ENTRIES SUPPLIED:
——
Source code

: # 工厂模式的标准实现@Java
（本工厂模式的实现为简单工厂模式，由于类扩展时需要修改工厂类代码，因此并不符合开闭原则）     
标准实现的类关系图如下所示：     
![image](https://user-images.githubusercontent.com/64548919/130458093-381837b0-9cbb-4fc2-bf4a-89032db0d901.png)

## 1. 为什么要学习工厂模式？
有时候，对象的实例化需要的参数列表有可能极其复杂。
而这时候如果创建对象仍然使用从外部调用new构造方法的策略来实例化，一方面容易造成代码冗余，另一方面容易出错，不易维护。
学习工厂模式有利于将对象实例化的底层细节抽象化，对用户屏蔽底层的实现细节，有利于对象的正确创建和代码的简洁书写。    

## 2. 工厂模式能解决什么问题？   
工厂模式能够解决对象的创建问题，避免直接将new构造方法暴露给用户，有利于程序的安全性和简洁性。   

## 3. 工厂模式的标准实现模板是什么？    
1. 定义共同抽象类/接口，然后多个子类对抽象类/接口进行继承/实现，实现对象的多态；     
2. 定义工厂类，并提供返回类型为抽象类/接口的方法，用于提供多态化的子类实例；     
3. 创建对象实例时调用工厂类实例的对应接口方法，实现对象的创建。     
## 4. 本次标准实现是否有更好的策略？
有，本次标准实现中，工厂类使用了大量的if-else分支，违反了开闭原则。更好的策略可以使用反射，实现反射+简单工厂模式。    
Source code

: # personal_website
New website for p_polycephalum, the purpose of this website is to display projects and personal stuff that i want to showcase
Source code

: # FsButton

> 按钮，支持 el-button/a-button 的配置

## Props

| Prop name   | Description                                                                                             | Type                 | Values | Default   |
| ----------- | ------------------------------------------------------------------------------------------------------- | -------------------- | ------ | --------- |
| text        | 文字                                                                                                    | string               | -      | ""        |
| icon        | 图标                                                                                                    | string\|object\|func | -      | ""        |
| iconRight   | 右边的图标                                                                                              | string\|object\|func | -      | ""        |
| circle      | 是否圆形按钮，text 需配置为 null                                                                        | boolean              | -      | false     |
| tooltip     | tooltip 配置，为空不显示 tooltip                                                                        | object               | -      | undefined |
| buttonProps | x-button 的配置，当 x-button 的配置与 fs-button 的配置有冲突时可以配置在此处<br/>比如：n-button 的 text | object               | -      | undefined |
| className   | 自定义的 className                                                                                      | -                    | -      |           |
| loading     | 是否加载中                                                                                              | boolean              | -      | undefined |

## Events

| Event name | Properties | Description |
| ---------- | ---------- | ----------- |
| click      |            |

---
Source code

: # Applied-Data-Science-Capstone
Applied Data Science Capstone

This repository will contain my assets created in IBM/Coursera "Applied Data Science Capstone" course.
——
YOUR ASSIGNMENT: Write only the number of lines in the listing that include "Capstone".

TASK ANSWER: 3